Death gives birth to links and significances previously slipped into the mind's back pockets, and this novel is not just about paternal dominance and filial acceptance (his last words, Lear-like, to Cadi, are 'Thank you', but she's not Cordelia and 'No cause' cannot be the reply) but about the recognition and acceptance of endurance. I cannot praise this book too highly.

Hodgman is a winner: her tale of a crazy kind of relationship between a tough, orphaned Australian girl from the bush and the battered warcripple who raped her as a child and whom she finally marries is a perfectly observed description of Australian life before and after the war, which then teeters into something verging on lunacy as Jill becomes a successful writer of children's books, featuring a perfect all-Australian little boy, the child they never had. Jack impregnates a passing hippy and the child is adopted by the two eccentrics. Difficult to categorise the charm and verve of such a wild creation, but Miss Hodgman's way with the Australian language makes Barry Humphries pale by comparison. Strange and mad as the story is, it's sheer delight from beginning to end. The sane perversity of human relationship is blown sky-high.

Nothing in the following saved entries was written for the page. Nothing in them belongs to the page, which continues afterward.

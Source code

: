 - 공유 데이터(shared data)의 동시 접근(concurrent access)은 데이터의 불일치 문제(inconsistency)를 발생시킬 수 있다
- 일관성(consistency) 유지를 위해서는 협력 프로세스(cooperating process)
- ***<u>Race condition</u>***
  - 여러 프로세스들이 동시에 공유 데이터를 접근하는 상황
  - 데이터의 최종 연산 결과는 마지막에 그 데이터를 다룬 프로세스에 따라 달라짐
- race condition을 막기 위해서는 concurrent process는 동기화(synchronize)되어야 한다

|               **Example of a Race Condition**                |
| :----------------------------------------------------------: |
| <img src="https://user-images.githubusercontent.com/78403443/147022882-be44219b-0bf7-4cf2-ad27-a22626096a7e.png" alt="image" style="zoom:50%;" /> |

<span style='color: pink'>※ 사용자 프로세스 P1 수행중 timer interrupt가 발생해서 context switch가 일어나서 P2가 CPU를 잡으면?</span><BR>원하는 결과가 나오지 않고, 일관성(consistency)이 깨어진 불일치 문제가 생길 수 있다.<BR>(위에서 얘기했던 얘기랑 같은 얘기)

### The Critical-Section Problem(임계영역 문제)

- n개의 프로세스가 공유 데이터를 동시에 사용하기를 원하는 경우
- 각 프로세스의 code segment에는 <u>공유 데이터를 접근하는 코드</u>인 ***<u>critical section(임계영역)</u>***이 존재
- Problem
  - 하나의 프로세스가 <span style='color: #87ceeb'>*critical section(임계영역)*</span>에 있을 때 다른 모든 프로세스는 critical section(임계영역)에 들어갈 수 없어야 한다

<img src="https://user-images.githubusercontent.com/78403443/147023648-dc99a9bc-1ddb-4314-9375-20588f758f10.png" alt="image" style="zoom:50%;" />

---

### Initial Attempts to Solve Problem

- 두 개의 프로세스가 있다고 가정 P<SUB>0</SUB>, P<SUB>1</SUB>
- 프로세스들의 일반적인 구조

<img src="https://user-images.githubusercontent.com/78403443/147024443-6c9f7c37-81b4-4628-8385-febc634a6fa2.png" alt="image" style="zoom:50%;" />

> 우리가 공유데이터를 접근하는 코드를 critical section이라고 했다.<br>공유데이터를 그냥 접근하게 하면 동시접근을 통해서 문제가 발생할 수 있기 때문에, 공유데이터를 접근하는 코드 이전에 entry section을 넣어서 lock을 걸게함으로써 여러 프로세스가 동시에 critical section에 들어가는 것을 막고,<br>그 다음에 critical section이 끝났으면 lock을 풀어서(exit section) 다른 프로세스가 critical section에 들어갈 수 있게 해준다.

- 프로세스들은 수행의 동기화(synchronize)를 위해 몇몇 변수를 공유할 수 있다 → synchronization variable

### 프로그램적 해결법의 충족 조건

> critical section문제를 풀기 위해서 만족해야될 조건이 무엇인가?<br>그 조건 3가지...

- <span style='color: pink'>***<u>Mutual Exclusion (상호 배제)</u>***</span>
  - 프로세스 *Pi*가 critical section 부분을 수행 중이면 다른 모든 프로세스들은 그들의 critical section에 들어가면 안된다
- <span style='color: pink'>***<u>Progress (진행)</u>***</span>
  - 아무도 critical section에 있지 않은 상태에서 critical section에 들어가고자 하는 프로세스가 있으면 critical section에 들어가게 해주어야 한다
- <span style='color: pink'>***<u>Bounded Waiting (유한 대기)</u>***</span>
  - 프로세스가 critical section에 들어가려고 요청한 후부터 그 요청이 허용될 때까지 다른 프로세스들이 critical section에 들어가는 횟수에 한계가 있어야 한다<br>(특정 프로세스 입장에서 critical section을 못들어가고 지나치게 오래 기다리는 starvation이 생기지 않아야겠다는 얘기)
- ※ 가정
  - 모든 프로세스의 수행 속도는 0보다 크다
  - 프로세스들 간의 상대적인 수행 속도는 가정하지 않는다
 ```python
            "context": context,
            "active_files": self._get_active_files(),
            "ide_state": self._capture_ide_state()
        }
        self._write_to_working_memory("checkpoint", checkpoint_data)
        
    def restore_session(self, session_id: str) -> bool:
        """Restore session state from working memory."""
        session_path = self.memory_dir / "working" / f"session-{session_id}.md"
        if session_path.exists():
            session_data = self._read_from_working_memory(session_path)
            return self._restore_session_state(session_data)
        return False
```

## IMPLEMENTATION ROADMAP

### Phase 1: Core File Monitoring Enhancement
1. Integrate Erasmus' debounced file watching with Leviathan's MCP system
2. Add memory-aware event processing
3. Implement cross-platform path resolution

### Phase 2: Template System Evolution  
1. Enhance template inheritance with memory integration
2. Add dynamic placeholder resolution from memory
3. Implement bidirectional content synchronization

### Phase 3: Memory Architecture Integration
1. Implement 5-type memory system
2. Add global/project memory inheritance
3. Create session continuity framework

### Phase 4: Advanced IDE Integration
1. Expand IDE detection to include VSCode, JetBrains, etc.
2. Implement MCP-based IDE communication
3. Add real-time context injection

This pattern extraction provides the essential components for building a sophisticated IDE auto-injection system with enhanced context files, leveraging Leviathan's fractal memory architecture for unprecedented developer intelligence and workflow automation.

Miss Slaughter has, frankly, bitten off more than she can chew with her tale of Mary Magdalene, who, of course, was the naughty one we all wanted to know more about in Scripture. Told in the keening, whingeing, first person to an unidentified Loved One (more of that later) she portrays herself as a neurotic, sexy girl who has lost two husbands and a child and ends up being kept by a sinister rich merchant and haunting the red-light section of Tiberias. She addresses the story pleadingly to this lovely, strange chap who was unlike anyone else! by turns angry, beautiful, removed, different: they had some kind of a brief thing together and then he too was killed by people who hated and feared him. No prize for guessing etc. It's bad taste time, folks. In spite of some fashionable psychological insight into a disturbed woman, overlaid with lib truths about how women can only ever be helped by other women and some good, sensible and well-expressed insights ('endurance has no limit: the heart can always move over just a little bit more to accommodate that new despair'), I'm afraid it's thumbs down for an oveiwrought and rather soppy piece.